En la noche del 18 de enero del 1871, los niños regresaron con una muchedumbre de 15 mil personas al lugar en donde testimoniaban que la «hermosa Señora» se había aparecido la noche anterior. Dijeron que la Virgen se manifestó nuevamente, pero que esta representación fue diferente:

“La hermosa y bella señora se apareció, pero vimos en su mirada una tristeza indescriptible, tenía sus manos alzadas, como si calmara a una multitud, y en eso apareció frente a la Virgen un crucifijo rojo del color de la sangre; y supimos mis amigos, mi hermano Joseph y yo que era Jesucristo ensangrentado. En lo alto de la cruz había un letrero blanco que decía: “Jésus·Christ” (Jesucristo). La hermosa Señora sostenía el crucifijo con sus manos y nos los enseñaba; en ese momento, una estrella dorada encendió las cuatro velas que están en el “ovalo azul”; el crucifijo desapareció cuando Nuestra Señora adoptó su actitud inicial y extiendió sus brazos hacia al Cielo. En ese momento la muchedumbre se arrodilló en la nieve para la oración nocturna y un gran velo, muy blanco como la nieve, encubrió de los pies a la cabeza la hermosa señora hasta desaparecer totalmente del tejado”.

La Virgen miraba a la Cruz y sus labios temblaban de emoción. Joseph recordó ese momento toda su vida, y escribió: “Unos meses más tarde vi a mi propia madre sobrecogida de dolor por la muerte de mi padre. Uno sabe cuánto esa escena puede afectar el corazón de un niño. Sin embargo, recuerdo que pensé que la angustia de mi madre no era nada en comparación con la de la Virgen María”.

La intercesión milagrosa de la Madre de Dios trajo la paz. Los 38 soldados de Pontmain regresaron sin un rasguño.

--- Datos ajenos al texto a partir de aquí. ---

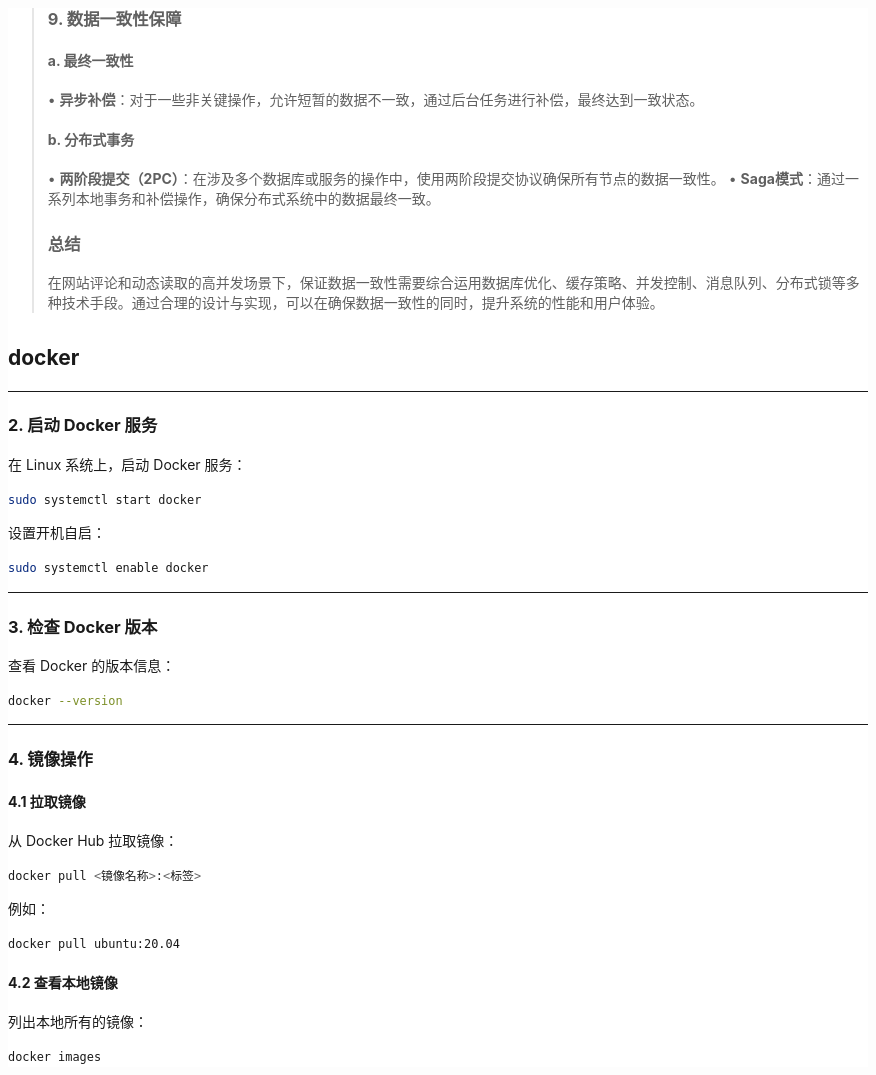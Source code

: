 >
> ### 9. 数据一致性保障
>
> #### a. 最终一致性
> • **异步补偿**：对于一些非关键操作，允许短暂的数据不一致，通过后台任务进行补偿，最终达到一致状态。
>
> #### b. 分布式事务
> • **两阶段提交（2PC）**：在涉及多个数据库或服务的操作中，使用两阶段提交协议确保所有节点的数据一致性。
> • **Saga模式**：通过一系列本地事务和补偿操作，确保分布式系统中的数据最终一致。
>
> ### 总结
>
> 在网站评论和动态读取的高并发场景下，保证数据一致性需要综合运用数据库优化、缓存策略、并发控制、消息队列、分布式锁等多种技术手段。通过合理的设计与实现，可以在确保数据一致性的同时，提升系统的性能和用户体验。
>

## docker

---

### 2. **启动 Docker 服务**
在 Linux 系统上，启动 Docker 服务：
```bash
sudo systemctl start docker
```
设置开机自启：
```bash
sudo systemctl enable docker
```

---

### 3. **检查 Docker 版本**
查看 Docker 的版本信息：
```bash
docker --version
```

---

### 4. **镜像操作**
#### 4.1 拉取镜像
从 Docker Hub 拉取镜像：
```bash
docker pull <镜像名称>:<标签>
```
例如：
```bash
docker pull ubuntu:20.04
```

#### 4.2 查看本地镜像
列出本地所有的镜像：
```bash
docker images
```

En la fiesta de la Purificación, el 2 de febrero de 1872, tras una investigación y un proceso canónico, Monseñor Wicart, Obispo de Laval, reconoció oficialmente la aparición de Pontmain por medio de una Carta Pastoral: Yo mismo considero que la Inmaculada Virgen de la Esperanza se apareció ante estos cuatro niños y no tengo ni menor duda.

Unos meses más tarde, comenzó la construcción de la Basílica. La afluencia de peregrinos a Pontmain fue rápida. Hoy en día, alrededor de 250.000 peregrinos van cada año a la pequeña ciudad de Pontmain, donde, como en el pasado, se suplica a la Santísima Virgen María que proteja siempre a Francia.

El Papa Pío XI concedió la Misa y el Oficio en honor a Nuestra Señora de la Esperanza de Pontmain. La Virgen fue coronada solemnemente por el Cardenal Verdier, Arzobispo de París el 24 julio de 1934. En la actualidad hay una Basílica de Nuestra Señora de la Esperanza en Pontmain.

El granero de Barbedette, en el que los niños vieron a la Virgen en 1871, ha sido convertido en un lugar de oración y recogimiento.

La aparición de la Madre de Dios, de la que fueron favorecidos los hijos de Pontmain, nos muestra una vez más que la pureza de corazón es indispensable para la unión íntima con Dios, así como el poder de la oración de intercesión hecha con la humildad y sencillez de los niños. Esta cercanía de los niños al Cielo revela el increíble poder de su oración. Depende de nosotros transmitirles este maravilloso mensaje para que comprendan el poder de la piedad.

Los dos niños, Eugéne y Joseph, se hicieron sacerdotes; una de las niñas Jeanne-Mary Lebossé se hizo religiosa, y la otra, Francoise Richer, maestra.

Por otro lado, esta aparición también manifiesta el poderoso interés de Nuestra Señora en nuestras tribulaciones terrenales. Esta aparición es la respuesta a una preocupación muy humana y material: el miedo al enemigo que amenaza con invadir y destruir el pueblo, y más en general, la angustia de ver el país derrotado.

En todo caso, recordemos que la Virgen María está dispuesta a ayudarnos para la conservación de nuestras necesidades básicas, de nuestras familias y de nuestro país, si sabemos pedirle con fe ardiente.